▼

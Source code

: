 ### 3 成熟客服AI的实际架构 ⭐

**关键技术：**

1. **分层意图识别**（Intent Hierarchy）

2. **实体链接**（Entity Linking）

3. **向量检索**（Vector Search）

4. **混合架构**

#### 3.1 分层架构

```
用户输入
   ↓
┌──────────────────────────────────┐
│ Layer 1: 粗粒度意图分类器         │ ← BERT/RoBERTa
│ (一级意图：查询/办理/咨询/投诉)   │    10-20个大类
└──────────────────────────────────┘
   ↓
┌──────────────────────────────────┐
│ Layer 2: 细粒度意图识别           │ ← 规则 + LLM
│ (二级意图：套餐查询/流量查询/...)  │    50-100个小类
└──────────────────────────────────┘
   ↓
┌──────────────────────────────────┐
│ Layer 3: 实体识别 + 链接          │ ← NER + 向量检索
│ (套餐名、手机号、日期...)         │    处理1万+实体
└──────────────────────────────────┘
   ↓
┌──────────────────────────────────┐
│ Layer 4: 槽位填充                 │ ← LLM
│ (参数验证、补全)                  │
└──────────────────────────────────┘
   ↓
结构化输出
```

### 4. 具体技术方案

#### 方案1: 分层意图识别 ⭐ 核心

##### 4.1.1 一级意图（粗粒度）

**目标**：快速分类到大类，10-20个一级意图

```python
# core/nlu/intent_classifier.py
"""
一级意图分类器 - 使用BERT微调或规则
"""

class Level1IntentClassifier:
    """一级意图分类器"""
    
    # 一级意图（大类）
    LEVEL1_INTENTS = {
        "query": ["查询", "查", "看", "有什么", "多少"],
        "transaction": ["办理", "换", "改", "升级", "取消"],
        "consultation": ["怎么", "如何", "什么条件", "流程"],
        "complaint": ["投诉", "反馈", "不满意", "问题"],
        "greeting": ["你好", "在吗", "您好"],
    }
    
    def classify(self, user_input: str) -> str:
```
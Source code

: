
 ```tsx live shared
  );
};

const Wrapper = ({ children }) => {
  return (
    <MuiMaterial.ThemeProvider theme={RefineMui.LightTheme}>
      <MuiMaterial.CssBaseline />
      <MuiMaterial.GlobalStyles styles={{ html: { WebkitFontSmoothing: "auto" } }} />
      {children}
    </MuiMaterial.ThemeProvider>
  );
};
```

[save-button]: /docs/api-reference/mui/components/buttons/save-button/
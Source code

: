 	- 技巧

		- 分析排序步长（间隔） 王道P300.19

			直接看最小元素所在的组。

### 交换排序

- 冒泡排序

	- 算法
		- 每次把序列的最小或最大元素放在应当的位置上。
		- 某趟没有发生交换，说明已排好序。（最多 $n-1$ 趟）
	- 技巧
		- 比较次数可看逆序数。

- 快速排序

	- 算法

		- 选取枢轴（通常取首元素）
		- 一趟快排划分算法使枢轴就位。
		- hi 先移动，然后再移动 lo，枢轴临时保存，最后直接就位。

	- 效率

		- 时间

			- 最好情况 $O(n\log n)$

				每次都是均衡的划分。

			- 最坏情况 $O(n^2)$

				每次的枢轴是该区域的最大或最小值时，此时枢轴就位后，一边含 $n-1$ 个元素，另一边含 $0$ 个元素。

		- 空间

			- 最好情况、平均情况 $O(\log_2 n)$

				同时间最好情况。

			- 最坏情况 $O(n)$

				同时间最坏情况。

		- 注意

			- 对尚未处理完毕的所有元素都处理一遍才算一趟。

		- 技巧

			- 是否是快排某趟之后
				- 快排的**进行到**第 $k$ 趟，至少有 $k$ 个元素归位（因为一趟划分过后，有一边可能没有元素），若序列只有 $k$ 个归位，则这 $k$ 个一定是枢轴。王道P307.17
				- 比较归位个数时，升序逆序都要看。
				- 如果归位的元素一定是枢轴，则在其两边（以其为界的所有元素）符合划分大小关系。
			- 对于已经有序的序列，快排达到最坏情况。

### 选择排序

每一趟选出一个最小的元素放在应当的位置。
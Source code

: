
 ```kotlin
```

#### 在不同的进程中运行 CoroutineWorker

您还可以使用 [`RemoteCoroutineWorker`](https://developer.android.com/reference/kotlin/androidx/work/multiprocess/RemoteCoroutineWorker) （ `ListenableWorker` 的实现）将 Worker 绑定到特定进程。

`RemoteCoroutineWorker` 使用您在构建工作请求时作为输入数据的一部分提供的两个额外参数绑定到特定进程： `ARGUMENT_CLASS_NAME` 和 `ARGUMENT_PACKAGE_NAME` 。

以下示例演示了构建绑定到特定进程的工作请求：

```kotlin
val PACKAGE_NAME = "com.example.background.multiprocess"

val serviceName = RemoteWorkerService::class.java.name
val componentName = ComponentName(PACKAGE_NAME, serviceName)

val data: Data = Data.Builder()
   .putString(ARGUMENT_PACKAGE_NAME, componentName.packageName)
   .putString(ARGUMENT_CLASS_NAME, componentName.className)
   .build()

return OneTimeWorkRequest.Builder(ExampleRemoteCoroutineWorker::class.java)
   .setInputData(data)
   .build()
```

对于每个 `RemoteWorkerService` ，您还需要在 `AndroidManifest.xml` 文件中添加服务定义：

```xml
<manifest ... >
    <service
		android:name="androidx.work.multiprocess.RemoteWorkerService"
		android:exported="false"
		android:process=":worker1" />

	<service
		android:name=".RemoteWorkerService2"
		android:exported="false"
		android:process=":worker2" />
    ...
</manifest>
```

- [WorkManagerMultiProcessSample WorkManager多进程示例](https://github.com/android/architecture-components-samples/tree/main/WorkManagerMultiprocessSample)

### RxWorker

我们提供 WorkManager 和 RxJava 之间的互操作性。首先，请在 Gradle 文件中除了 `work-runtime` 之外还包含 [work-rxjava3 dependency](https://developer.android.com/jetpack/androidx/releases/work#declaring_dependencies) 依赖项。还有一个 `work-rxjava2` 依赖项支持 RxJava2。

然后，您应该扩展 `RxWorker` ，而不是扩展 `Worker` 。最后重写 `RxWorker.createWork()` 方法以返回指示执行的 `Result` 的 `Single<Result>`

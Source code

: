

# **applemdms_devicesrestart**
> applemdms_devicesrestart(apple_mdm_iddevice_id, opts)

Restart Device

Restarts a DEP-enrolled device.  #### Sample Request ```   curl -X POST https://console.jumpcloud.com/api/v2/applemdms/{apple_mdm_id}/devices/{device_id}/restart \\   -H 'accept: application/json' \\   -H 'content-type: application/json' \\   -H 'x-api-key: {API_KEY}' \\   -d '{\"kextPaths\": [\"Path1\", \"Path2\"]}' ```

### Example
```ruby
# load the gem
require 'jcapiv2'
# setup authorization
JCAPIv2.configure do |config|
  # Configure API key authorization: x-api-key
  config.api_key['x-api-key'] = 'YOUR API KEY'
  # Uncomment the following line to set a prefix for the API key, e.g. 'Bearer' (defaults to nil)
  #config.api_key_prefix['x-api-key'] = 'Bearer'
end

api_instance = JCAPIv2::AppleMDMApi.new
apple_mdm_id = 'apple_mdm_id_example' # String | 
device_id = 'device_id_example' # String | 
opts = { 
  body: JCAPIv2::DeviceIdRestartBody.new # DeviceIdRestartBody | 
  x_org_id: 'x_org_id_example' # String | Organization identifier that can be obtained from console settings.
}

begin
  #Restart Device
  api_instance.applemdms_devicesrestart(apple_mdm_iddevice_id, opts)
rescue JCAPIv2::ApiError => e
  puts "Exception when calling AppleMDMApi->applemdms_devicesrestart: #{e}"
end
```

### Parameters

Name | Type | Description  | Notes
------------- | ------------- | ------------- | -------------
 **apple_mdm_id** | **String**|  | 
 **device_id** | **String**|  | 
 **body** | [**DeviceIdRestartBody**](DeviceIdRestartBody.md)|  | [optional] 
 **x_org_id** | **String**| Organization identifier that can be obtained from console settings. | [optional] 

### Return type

▲

**Your goal**
Would you transcribe, exactly, the lines running from the one that contains "Restarts a DEP-enrolled" through the final line of the listing above? Include both ends and nothing else.

**Answer**
Restarts a DEP-enrolled device.  #### Sample Request ```   curl -X POST https://console.jumpcloud.com/api/v2/applemdms/{apple_mdm_id}/devices/{device_id}/restart \\   -H 'accept: application/json' \\   -H 'content-type: application/json' \\   -H 'x-api-key: {API_KEY}' \\   -d '{\"kextPaths\": [\"Path1\", \"Path2\"]}' ```

### Example
```ruby
# load the gem
require 'jcapiv2'
# setup authorization
JCAPIv2.configure do |config|
  # Configure API key authorization: x-api-key
  config.api_key['x-api-key'] = 'YOUR API KEY'
  # Uncomment the following line to set a prefix for the API key, e.g. 'Bearer' (defaults to nil)
  #config.api_key_prefix['x-api-key'] = 'Bearer'
end

api_instance = JCAPIv2::AppleMDMApi.new
apple_mdm_id = 'apple_mdm_id_example' # String | 
device_id = 'device_id_example' # String | 
opts = { 
  body: JCAPIv2::DeviceIdRestartBody.new # DeviceIdRestartBody | 
  x_org_id: 'x_org_id_example' # String | Organization identifier that can be obtained from console settings.
}

begin
  #Restart Device
  api_instance.applemdms_devicesrestart(apple_mdm_iddevice_id, opts)
rescue JCAPIv2::ApiError => e
  puts "Exception when calling AppleMDMApi->applemdms_devicesrestart: #{e}"
end
```

### Parameters

Name | Type | Description  | Notes
------------- | ------------- | ------------- | -------------
 **apple_mdm_id** | **String**|  | 
 **device_id** | **String**|  | 
 **body** | [**DeviceIdRestartBody**](DeviceIdRestartBody.md)|  | [optional] 
 **x_org_id** | **String**| Organization identifier that can be obtained from console settings. | [optional] 

### Return type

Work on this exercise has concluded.